> [Task requirements]:
The response should consist of the listing, repeated word for word.

> [Provided records]:
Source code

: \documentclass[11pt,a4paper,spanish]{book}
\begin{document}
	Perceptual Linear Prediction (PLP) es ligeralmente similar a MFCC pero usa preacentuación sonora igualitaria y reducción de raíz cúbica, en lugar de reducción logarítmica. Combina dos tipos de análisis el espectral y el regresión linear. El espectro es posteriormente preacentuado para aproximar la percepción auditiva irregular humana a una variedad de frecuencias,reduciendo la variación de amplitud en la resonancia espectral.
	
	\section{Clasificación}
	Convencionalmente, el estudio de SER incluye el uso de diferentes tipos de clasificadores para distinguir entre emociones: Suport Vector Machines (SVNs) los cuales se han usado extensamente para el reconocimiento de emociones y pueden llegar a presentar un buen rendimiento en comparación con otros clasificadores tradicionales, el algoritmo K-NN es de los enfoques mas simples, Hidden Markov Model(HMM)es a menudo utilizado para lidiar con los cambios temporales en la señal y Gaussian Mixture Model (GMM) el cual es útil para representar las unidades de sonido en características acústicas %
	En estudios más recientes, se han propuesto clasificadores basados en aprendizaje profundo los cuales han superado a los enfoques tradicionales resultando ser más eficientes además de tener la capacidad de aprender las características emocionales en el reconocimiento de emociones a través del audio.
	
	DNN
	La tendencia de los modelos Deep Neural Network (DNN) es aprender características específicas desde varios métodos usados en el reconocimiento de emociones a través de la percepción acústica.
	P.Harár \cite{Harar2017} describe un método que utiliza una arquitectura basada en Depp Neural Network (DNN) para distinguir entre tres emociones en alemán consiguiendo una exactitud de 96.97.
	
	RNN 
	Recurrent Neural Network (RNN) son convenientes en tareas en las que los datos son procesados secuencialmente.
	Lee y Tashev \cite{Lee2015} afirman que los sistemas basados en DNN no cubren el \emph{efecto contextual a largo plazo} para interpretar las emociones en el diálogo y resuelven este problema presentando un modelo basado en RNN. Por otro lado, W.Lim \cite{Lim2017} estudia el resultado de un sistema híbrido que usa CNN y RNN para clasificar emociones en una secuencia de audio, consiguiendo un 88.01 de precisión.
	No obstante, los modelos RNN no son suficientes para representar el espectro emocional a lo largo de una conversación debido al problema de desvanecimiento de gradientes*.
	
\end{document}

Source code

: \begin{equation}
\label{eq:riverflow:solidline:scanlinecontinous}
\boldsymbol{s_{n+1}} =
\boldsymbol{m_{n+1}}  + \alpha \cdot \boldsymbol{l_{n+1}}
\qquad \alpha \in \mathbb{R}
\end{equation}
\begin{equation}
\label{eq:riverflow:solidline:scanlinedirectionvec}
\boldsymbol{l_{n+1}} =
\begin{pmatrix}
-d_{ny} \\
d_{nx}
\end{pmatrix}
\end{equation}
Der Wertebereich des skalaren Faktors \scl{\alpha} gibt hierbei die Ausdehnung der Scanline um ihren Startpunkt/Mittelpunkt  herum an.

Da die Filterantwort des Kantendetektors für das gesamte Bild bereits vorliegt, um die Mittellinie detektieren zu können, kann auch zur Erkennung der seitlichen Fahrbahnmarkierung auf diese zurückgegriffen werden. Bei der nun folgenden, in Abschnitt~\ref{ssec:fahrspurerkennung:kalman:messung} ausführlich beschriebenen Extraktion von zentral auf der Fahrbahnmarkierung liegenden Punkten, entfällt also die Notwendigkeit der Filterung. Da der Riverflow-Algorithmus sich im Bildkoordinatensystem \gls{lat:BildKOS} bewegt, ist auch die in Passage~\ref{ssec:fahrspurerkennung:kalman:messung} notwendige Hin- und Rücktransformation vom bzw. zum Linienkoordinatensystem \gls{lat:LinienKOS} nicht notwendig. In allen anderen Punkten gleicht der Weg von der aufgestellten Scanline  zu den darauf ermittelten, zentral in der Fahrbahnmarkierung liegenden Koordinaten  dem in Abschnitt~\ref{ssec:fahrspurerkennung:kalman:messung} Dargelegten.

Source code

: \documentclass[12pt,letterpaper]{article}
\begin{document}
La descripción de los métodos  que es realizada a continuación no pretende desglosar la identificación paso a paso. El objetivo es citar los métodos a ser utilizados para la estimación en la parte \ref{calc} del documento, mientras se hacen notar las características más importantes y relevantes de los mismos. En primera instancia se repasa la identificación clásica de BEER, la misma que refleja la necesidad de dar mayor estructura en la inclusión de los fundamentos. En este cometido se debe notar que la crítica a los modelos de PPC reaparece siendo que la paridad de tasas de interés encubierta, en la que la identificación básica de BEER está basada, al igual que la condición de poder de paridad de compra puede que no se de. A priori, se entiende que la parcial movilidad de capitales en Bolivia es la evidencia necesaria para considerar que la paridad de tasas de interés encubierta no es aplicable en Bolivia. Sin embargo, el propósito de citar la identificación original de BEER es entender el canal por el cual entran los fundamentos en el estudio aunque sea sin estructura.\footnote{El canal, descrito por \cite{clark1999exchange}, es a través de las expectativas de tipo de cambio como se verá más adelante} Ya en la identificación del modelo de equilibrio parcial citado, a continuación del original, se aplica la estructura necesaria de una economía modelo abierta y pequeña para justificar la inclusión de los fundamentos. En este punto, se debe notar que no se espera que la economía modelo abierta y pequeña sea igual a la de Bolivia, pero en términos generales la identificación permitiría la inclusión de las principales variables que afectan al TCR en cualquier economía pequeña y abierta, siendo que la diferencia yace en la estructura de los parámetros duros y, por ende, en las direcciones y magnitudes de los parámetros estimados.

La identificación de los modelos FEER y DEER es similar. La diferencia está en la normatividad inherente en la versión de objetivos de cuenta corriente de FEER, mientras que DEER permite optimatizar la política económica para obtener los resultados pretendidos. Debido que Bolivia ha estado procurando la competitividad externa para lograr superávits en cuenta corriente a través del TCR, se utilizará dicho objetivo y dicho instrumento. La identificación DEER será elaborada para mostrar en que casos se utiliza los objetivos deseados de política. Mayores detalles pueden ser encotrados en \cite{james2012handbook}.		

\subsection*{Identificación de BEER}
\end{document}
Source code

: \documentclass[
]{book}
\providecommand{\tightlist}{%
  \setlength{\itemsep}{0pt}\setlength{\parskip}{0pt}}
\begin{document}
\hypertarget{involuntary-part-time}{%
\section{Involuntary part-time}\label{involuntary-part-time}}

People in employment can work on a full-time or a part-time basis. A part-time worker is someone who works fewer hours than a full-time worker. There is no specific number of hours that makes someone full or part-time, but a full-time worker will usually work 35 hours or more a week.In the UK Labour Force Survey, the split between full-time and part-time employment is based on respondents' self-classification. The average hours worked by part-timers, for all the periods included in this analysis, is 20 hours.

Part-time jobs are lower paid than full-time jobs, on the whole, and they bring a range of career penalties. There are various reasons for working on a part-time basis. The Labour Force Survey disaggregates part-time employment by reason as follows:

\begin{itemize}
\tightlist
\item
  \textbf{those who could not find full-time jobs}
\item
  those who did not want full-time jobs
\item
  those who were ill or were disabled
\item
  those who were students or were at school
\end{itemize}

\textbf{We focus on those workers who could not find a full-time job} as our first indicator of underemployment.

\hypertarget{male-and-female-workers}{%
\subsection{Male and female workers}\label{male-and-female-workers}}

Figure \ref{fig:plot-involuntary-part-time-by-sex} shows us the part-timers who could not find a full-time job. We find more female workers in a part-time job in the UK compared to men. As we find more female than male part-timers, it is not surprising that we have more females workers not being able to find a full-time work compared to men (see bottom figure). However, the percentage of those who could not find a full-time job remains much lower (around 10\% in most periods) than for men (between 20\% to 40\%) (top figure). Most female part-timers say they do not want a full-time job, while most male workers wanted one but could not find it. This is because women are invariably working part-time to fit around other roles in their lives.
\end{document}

> [Response]:
Source code

: \documentclass[11pt,a4paper,spanish]{book}
\begin{document}
	Perceptual Linear Prediction (PLP) es ligeralmente similar a MFCC pero usa preacentuación sonora igualitaria y reducción de raíz cúbica, en lugar de reducción logarítmica. Combina dos tipos de análisis el espectral y el regresión linear. El espectro es posteriormente preacentuado para aproximar la percepción auditiva irregular humana a una variedad de frecuencias,reduciendo la variación de amplitud en la resonancia espectral.
	
	\section{Clasificación}
	Convencionalmente, el estudio de SER incluye el uso de diferentes tipos de clasificadores para distinguir entre emociones: Suport Vector Machines (SVNs) los cuales se han usado extensamente para el reconocimiento de emociones y pueden llegar a presentar un buen rendimiento en comparación con otros clasificadores tradicionales, el algoritmo K-NN es de los enfoques mas simples, Hidden Markov Model(HMM)es a menudo utilizado para lidiar con los cambios temporales en la señal y Gaussian Mixture Model (GMM) el cual es útil para representar las unidades de sonido en características acústicas %
	En estudios más recientes, se han propuesto clasificadores basados en aprendizaje profundo los cuales han superado a los enfoques tradicionales resultando ser más eficientes además de tener la capacidad de aprender las características emocionales en el reconocimiento de emociones a través del audio.
	
	DNN
	La tendencia de los modelos Deep Neural Network (DNN) es aprender características específicas desde varios métodos usados en el reconocimiento de emociones a través de la percepción acústica.
	P.Harár \cite{Harar2017} describe un método que utiliza una arquitectura basada en Depp Neural Network (DNN) para distinguir entre tres emociones en alemán consiguiendo una exactitud de 96.97.
	
	RNN 
	Recurrent Neural Network (RNN) son convenientes en tareas en las que los datos son procesados secuencialmente.
	Lee y Tashev \cite{Lee2015} afirman que los sistemas basados en DNN no cubren el \emph{efecto contextual a largo plazo} para interpretar las emociones en el diálogo y resuelven este problema presentando un modelo basado en RNN. Por otro lado, W.Lim \cite{Lim2017} estudia el resultado de un sistema híbrido que usa CNN y RNN para clasificar emociones en una secuencia de audio, consiguiendo un 88.01 de precisión.
	No obstante, los modelos RNN no son suficientes para representar el espectro emocional a lo largo de una conversación debido al problema de desvanecimiento de gradientes*.
	
\end{document}

Source code

: \begin{equation}
\label{eq:riverflow:solidline:scanlinecontinous}
\boldsymbol{s_{n+1}} =
\boldsymbol{m_{n+1}}  + \alpha \cdot \boldsymbol{l_{n+1}}
\qquad \alpha \in \mathbb{R}
\end{equation}
\begin{equation}
\label{eq:riverflow:solidline:scanlinedirectionvec}
\boldsymbol{l_{n+1}} =
\begin{pmatrix}
-d_{ny} \\
d_{nx}
\end{pmatrix}
\end{equation}
Der Wertebereich des skalaren Faktors \scl{\alpha} gibt hierbei die Ausdehnung der Scanline um ihren Startpunkt/Mittelpunkt  herum an.

Da die Filterantwort des Kantendetektors für das gesamte Bild bereits vorliegt, um die Mittellinie detektieren zu können, kann auch zur Erkennung der seitlichen Fahrbahnmarkierung auf diese zurückgegriffen werden. Bei der nun folgenden, in Abschnitt~\ref{ssec:fahrspurerkennung:kalman:messung} ausführlich beschriebenen Extraktion von zentral auf der Fahrbahnmarkierung liegenden Punkten, entfällt also die Notwendigkeit der Filterung. Da der Riverflow-Algorithmus sich im Bildkoordinatensystem \gls{lat:BildKOS} bewegt, ist auch die in Passage~\ref{ssec:fahrspurerkennung:kalman:messung} notwendige Hin- und Rücktransformation vom bzw. zum Linienkoordinatensystem \gls{lat:LinienKOS} nicht notwendig. In allen anderen Punkten gleicht der Weg von der aufgestellten Scanline  zu den darauf ermittelten, zentral in der Fahrbahnmarkierung liegenden Koordinaten  dem in Abschnitt~\ref{ssec:fahrspurerkennung:kalman:messung} Dargelegten.

Source code

: \documentclass[12pt,letterpaper]{article}
\begin{document}
La descripción de los métodos  que es realizada a continuación no pretende desglosar la identificación paso a paso. El objetivo es citar los métodos a ser utilizados para la estimación en la parte \ref{calc} del documento, mientras se hacen notar las características más importantes y relevantes de los mismos. En primera instancia se repasa la identificación clásica de BEER, la misma que refleja la necesidad de dar mayor estructura en la inclusión de los fundamentos. En este cometido se debe notar que la crítica a los modelos de PPC reaparece siendo que la paridad de tasas de interés encubierta, en la que la identificación básica de BEER está basada, al igual que la condición de poder de paridad de compra puede que no se de. A priori, se entiende que la parcial movilidad de capitales en Bolivia es la evidencia necesaria para considerar que la paridad de tasas de interés encubierta no es aplicable en Bolivia. Sin embargo, el propósito de citar la identificación original de BEER es entender el canal por el cual entran los fundamentos en el estudio aunque sea sin estructura.\footnote{El canal, descrito por \cite{clark1999exchange}, es a través de las expectativas de tipo de cambio como se verá más adelante} Ya en la identificación del modelo de equilibrio parcial citado, a continuación del original, se aplica la estructura necesaria de una economía modelo abierta y pequeña para justificar la inclusión de los fundamentos. En este punto, se debe notar que no se espera que la economía modelo abierta y pequeña sea igual a la de Bolivia, pero en términos generales la identificación permitiría la inclusión de las principales variables que afectan al TCR en cualquier economía pequeña y abierta, siendo que la diferencia yace en la estructura de los parámetros duros y, por ende, en las direcciones y magnitudes de los parámetros estimados.

La identificación de los modelos FEER y DEER es similar. La diferencia está en la normatividad inherente en la versión de objetivos de cuenta corriente de FEER, mientras que DEER permite optimatizar la política económica para obtener los resultados pretendidos. Debido que Bolivia ha estado procurando la competitividad externa para lograr superávits en cuenta corriente a través del TCR, se utilizará dicho objetivo y dicho instrumento. La identificación DEER será elaborada para mostrar en que casos se utiliza los objetivos deseados de política. Mayores detalles pueden ser encotrados en \cite{james2012handbook}.		

\subsection*{Identificación de BEER}
\end{document}
Source code

: \documentclass[
]{book}
\providecommand{\tightlist}{%
  \setlength{\itemsep}{0pt}\setlength{\parskip}{0pt}}
\begin{document}
\hypertarget{involuntary-part-time}{%
\section{Involuntary part-time}\label{involuntary-part-time}}

People in employment can work on a full-time or a part-time basis. A part-time worker is someone who works fewer hours than a full-time worker. There is no specific number of hours that makes someone full or part-time, but a full-time worker will usually work 35 hours or more a week.In the UK Labour Force Survey, the split between full-time and part-time employment is based on respondents' self-classification. The average hours worked by part-timers, for all the periods included in this analysis, is 20 hours.

Part-time jobs are lower paid than full-time jobs, on the whole, and they bring a range of career penalties. There are various reasons for working on a part-time basis. The Labour Force Survey disaggregates part-time employment by reason as follows:

\begin{itemize}
\tightlist
\item
  \textbf{those who could not find full-time jobs}
\item
  those who did not want full-time jobs
\item
  those who were ill or were disabled
\item
  those who were students or were at school
\end{itemize}

\textbf{We focus on those workers who could not find a full-time job} as our first indicator of underemployment.

\hypertarget{male-and-female-workers}{%
\subsection{Male and female workers}\label{male-and-female-workers}}

Figure \ref{fig:plot-involuntary-part-time-by-sex} shows us the part-timers who could not find a full-time job. We find more female workers in a part-time job in the UK compared to men. As we find more female than male part-timers, it is not surprising that we have more females workers not being able to find a full-time work compared to men (see bottom figure). However, the percentage of those who could not find a full-time job remains much lower (around 10\% in most periods) than for men (between 20\% to 40\%) (top figure). Most female part-timers say they do not want a full-time job, while most male workers wanted one but could not find it. This is because women are invariably working part-time to fit around other roles in their lives.
\end{document}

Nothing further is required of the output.